Notably, the researchers found that while nonprofit affordable housing projects may face higher hard costs, this effect is largely nullified when controlling for larger projects overall. While affordable projects typically deal with more bureaucratic hurdles and prevailing wage requirements, these projects are larger than the average market-rate project, so these costs balance out in the end. Because local permitting processes can be so length and uncertain, the pre-construction timeline “is sufficiently onerous that developers often hire private expeditors to move projects through review in a timely manner.” Surely, if you are reading this newsletter, you probably know some permit Sherpas out there, or you may even be one yourself! We know that this service doesn’t come cheap. But that’s not all: “Slowing any project in the pre-construction phase can increase the cost of carrying capital and imperil key funding deadlines, endangering the viability of projects,” the researchers argue. General contractors, in turn, may raise their prices to hedge for this uncertainty.

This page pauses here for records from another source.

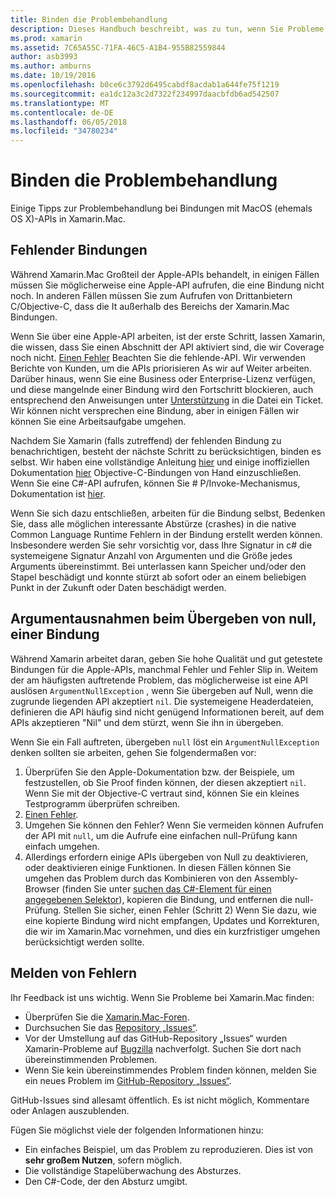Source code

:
 ```yaml
---
title: Binden die Problembehandlung
description: Dieses Handbuch beschreibt, was zu tun, wenn Sie Probleme, die eine Bibliothek für Objective-C-Bindung haben. Insbesondere wird beschrieben, fehlende Bindungen, Argumentausnahmen beim Übergeben von null, einer Bindung und Erfassen von Bugs.
ms.prod: xamarin
ms.assetid: 7C65A55C-71FA-46C5-A1B4-955B82559844
author: asb3993
ms.author: amburns
ms.date: 10/19/2016
ms.openlocfilehash: b0ce6c3792d6495cabdf8acdab1a644fe75f1219
ms.sourcegitcommit: ea1dc12a3c2d7322f234997daacbfdb6ad542507
ms.translationtype: MT
ms.contentlocale: de-DE
ms.lasthandoff: 06/05/2018
ms.locfileid: "34780234"
---
```

# <a name="binding-troubleshooting"></a>Binden die Problembehandlung

Einige Tipps zur Problembehandlung bei Bindungen mit MacOS (ehemals OS X)-APIs in Xamarin.Mac.

## <a name="missing-bindings"></a>Fehlender Bindungen

Während Xamarin.Mac Großteil der Apple-APIs behandelt, in einigen Fällen müssen Sie möglicherweise eine Apple-API aufrufen, die eine Bindung nicht noch. In anderen Fällen müssen Sie zum Aufrufen von Drittanbietern C/Objective-C, dass die It außerhalb des Bereichs der Xamarin.Mac Bindungen.

Wenn Sie über eine Apple-API arbeiten, ist der erste Schritt, lassen Xamarin, die wissen, dass Sie einen Abschnitt der API aktiviert sind, die wir Coverage noch nicht. [Einen Fehler](#reporting-bugs) Beachten Sie die fehlende-API. Wir verwenden Berichte von Kunden, um die APIs priorisieren As wir auf Weiter arbeiten. Darüber hinaus, wenn Sie eine Business oder Enterprise-Lizenz verfügen, und diese mangelnde einer Bindung wird den Fortschritt blockieren, auch entsprechend den Anweisungen unter [Unterstützung](http://xamarin.com/support) in die Datei ein Ticket. Wir können nicht versprechen eine Bindung, aber in einigen Fällen wir können Sie eine Arbeitsaufgabe umgehen.

Nachdem Sie Xamarin (falls zutreffend) der fehlenden Bindung zu benachrichtigen, besteht der nächste Schritt zu berücksichtigen, binden es selbst. Wir haben eine vollständige Anleitung [hier](~/cross-platform/macios/binding/overview.md) und einige inoffiziellen Dokumentation [hier](http://brendanzagaeski.appspot.com/xamarin/0002.html) Objective-C-Bindungen von Hand einzuschließen. Wenn Sie eine C#-API aufrufen, können Sie # P/Invoke-Mechanismus, Dokumentation ist [hier](http://www.mono-project.com/docs/advanced/pinvoke/).

Wenn Sie sich dazu entschließen, arbeiten für die Bindung selbst, Bedenken Sie, dass alle möglichen interessante Abstürze (crashes) in die native Common Language Runtime Fehlern in der Bindung erstellt werden können. Insbesondere werden Sie sehr vorsichtig vor, dass Ihre Signatur in c# die systemeigene Signatur Anzahl von Argumenten und die Größe jedes Arguments übereinstimmt. Bei unterlassen kann Speicher und/oder den Stapel beschädigt und konnte stürzt ab sofort oder an einem beliebigen Punkt in der Zukunft oder Daten beschädigt werden.

## <a name="argument-exceptions-when-passing-null-to-a-binding"></a>Argumentausnahmen beim Übergeben von null, einer Bindung

Während Xamarin arbeitet daran, geben Sie hohe Qualität und gut getestete Bindungen für die Apple-APIs, manchmal Fehler und Fehler Slip in. Weitem der am häufigsten auftretende Problem, das möglicherweise ist eine API auslösen `ArgumentNullException` , wenn Sie übergeben auf Null, wenn die zugrunde liegenden API akzeptiert `nil`. Die systemeigene Headerdateien, definieren die API häufig sind nicht genügend Informationen bereit, auf dem APIs akzeptieren "Nil" und dem stürzt, wenn Sie ihn in übergeben.

Wenn Sie ein Fall auftreten, übergeben `null` löst ein `ArgumentNullException` denken sollten sie arbeiten, gehen Sie folgendermaßen vor:

1. Überprüfen Sie den Apple-Dokumentation bzw. der Beispiele, um festzustellen, ob Sie Proof finden können, der diesen akzeptiert `nil`. Wenn Sie mit der Objective-C vertraut sind, können Sie ein kleines Testprogramm überprüfen schreiben.
2. [Einen Fehler](#reporting-bugs).
3. Umgehen Sie können den Fehler? Wenn Sie vermeiden können Aufrufen der API mit `null`, um die Aufrufe eine einfachen null-Prüfung kann einfach umgehen.
4. Allerdings erfordern einige APIs übergeben von Null zu deaktivieren, oder deaktivieren einige Funktionen. In diesen Fällen können Sie umgehen das Problem durch das Kombinieren von den Assembly-Browser (finden Sie unter [suchen das C#-Element für einen angegebenen Selektor](~/mac/app-fundamentals/mac-apis.md#finding_selector)), kopieren die Bindung, und entfernen die null-Prüfung. Stellen Sie sicher, einen Fehler (Schritt 2) Wenn Sie dazu, wie eine kopierte Bindung wird nicht empfangen, Updates und Korrekturen, die wir im Xamarin.Mac vornehmen, und dies ein kurzfristiger umgehen berücksichtigt werden sollte.

<a name="reporting-bugs"/>

## <a name="reporting-bugs"></a>Melden von Fehlern

Ihr Feedback ist uns wichtig. Wenn Sie Probleme bei Xamarin.Mac finden:

- Überprüfen Sie die [Xamarin.Mac-Foren](https://forums.xamarin.com/categories/mac).
- Durchsuchen Sie das [Repository „Issues“](https://github.com/xamarin/xamarin-macios/issues). 
- Vor der Umstellung auf das GitHub-Repository „Issues“ wurden Xamarin-Probleme auf [Bugzilla](https://bugzilla.xamarin.com/describecomponents.cgi) nachverfolgt. Suchen Sie dort nach übereinstimmenden Problemen.
- Wenn Sie kein übereinstimmendes Problem finden können, melden Sie ein neues Problem im [GitHub-Repository „Issues“](https://github.com/xamarin/xamarin-macios/issues/new).

GitHub-Issues sind allesamt öffentlich. Es ist nicht möglich, Kommentare oder Anlagen auszublenden. 

Fügen Sie möglichst viele der folgenden Informationen hinzu:

- Ein einfaches Beispiel, um das Problem zu reproduzieren. Dies ist von **sehr großem Nutzen**, sofern möglich. 
- Die vollständige Stapelüberwachung des Absturzes.
- Den C#-Code, der den Absturz umgibt.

To improve the labor pipeline, the Terner Center urges state policymakers to support unions and apprenticeship programs to train tomorrow’s workforce. According to a 2019 survey, “47 percent of California contractors reported that they had added or increased their use of unions to provide workers in the past year,” the authors note.

Industrialized construction and mass timber can also reduce the costs of materials or shorten the construction timeline, but institutional barriers remain, namely that state building codes and code inspectors must be updated to account for new building methods. Additionally,  investing in new construction techniques is also riskier and depends on larger pools of private capital, leaving nonprofit developers last in line. To mitigate this, the authors propose “supplemental revolving construction loans for affordable housing developers that make use of offsite technology,” i.e. industrialized, “in effect seeding the industry to lower costs for subsidized development.”

Finally, immigration restrictions and tariffs have made materials more expensive and the supply of construction labor more uncertain. To make housing truly affordable and build a California for all, we will have to defeat Trump. Then the hard work begins.